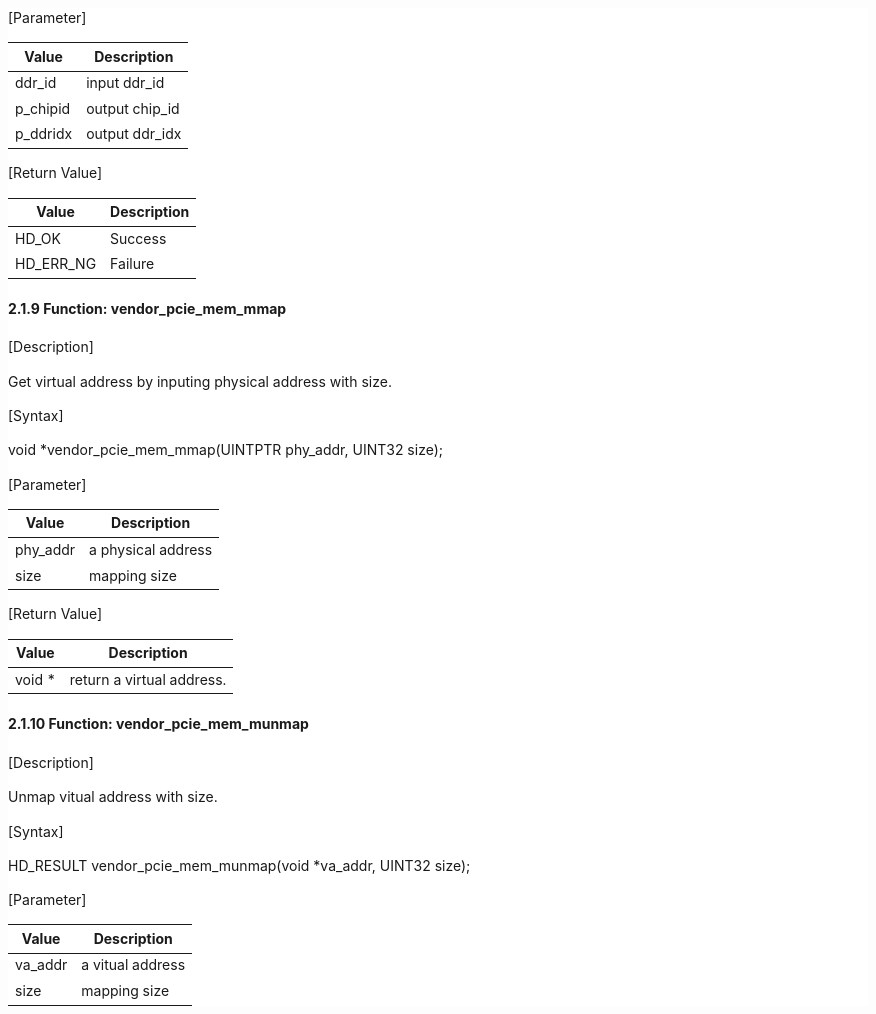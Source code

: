 [Parameter]

| Value    | Description    |
|----------|----------------|
| ddr_id   | input ddr_id   |
| p_chipid | output chip_id |
| p_ddridx | output ddr_idx |

[Return Value]

| Value     | Description |
|-----------|-------------|
| HD_OK     | Success     |
| HD_ERR_NG | Failure     |

#### 2.1.9 Function: vendor_pcie_mem_mmap

[Description]

Get virtual address by inputing physical address with size.

[Syntax]

void \*vendor_pcie_mem_mmap(UINTPTR phy_addr, UINT32 size);

[Parameter]

| Value    | Description        |
|----------|--------------------|
| phy_addr | a physical address |
| size     | mapping size       |

[Return Value]

| Value   | Description               |
|---------|---------------------------|
| void \* | return a virtual address. |

#### 2.1.10 Function: vendor_pcie_mem_munmap

[Description]

Unmap vitual address with size.

[Syntax]

HD_RESULT vendor_pcie_mem_munmap(void \*va_addr, UINT32 size);

[Parameter]

| Value   | Description      |
|---------|------------------|
| va_addr | a vitual address |
| size    | mapping size     |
━━━━━━
◆ What is needed ◆
What you hand back should match the entries above exactly, except that no picture appears.

◆ Exercise solution ◆
Source code

: [Parameter]

| Value    | Description    |
|----------|----------------|
| ddr_id   | input ddr_id   |
| p_chipid | output chip_id |
| p_ddridx | output ddr_idx |

[Return Value]

| Value     | Description |
|-----------|-------------|
| HD_OK     | Success     |
| HD_ERR_NG | Failure     |

#### 2.1.9 Function: vendor_pcie_mem_mmap

[Description]

Get virtual address by inputing physical address with size.

[Syntax]

void \*vendor_pcie_mem_mmap(UINTPTR phy_addr, UINT32 size);

[Parameter]

| Value    | Description        |
|----------|--------------------|
| phy_addr | a physical address |
| size     | mapping size       |

[Return Value]

| Value   | Description               |
|---------|---------------------------|
| void \* | return a virtual address. |

#### 2.1.10 Function: vendor_pcie_mem_munmap

[Description]

Unmap vitual address with size.

[Syntax]

HD_RESULT vendor_pcie_mem_munmap(void \*va_addr, UINT32 size);

[Parameter]

| Value   | Description      |
|---------|------------------|
| va_addr | a vitual address |
| size    | mapping size     |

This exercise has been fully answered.